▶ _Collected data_
===

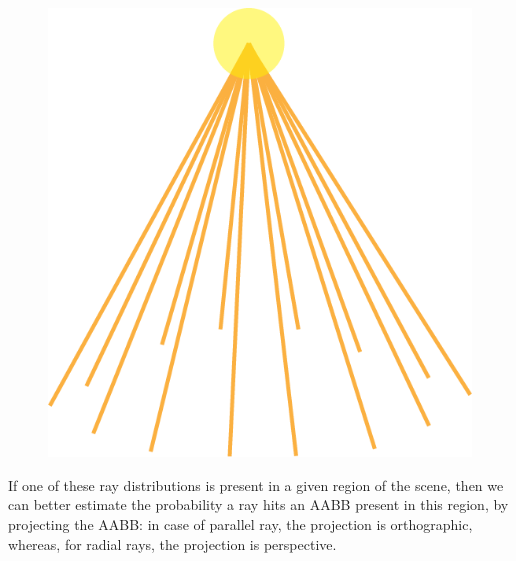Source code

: \documentclass[11pt,a4paper,twocolumn]{article}
\begin{document}
\begin{figure}[H]
{        \includegraphics[width=\textwidth*\real{0.15}]{Images/point_light_rays.png} 
    }
    \label{fig:ray_distributions}
\end{figure} 

If one of these ray distributions is present in a given region of the scene, then we can better estimate the probability a ray hits an AABB present in this region, by projecting the AABB: in case of parallel ray, the projection is orthographic, whereas, for radial rays, the projection is perspective.
\end{document}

===

▶ _Task description_
Print the records above again exactly. Leave out the images.

▶ _Response_
Source code

: \documentclass[11pt,a4paper,twocolumn]{article}
\begin{document}
\begin{figure}[H]
{        \includegraphics[width=\textwidth*\real{0.15}]{Images/point_light_rays.png} 
    }
    \label{fig:ray_distributions}
\end{figure} 

If one of these ray distributions is present in a given region of the scene, then we can better estimate the probability a ray hits an AABB present in this region, by projecting the AABB: in case of parallel ray, the projection is orthographic, whereas, for radial rays, the projection is perspective.
\end{document}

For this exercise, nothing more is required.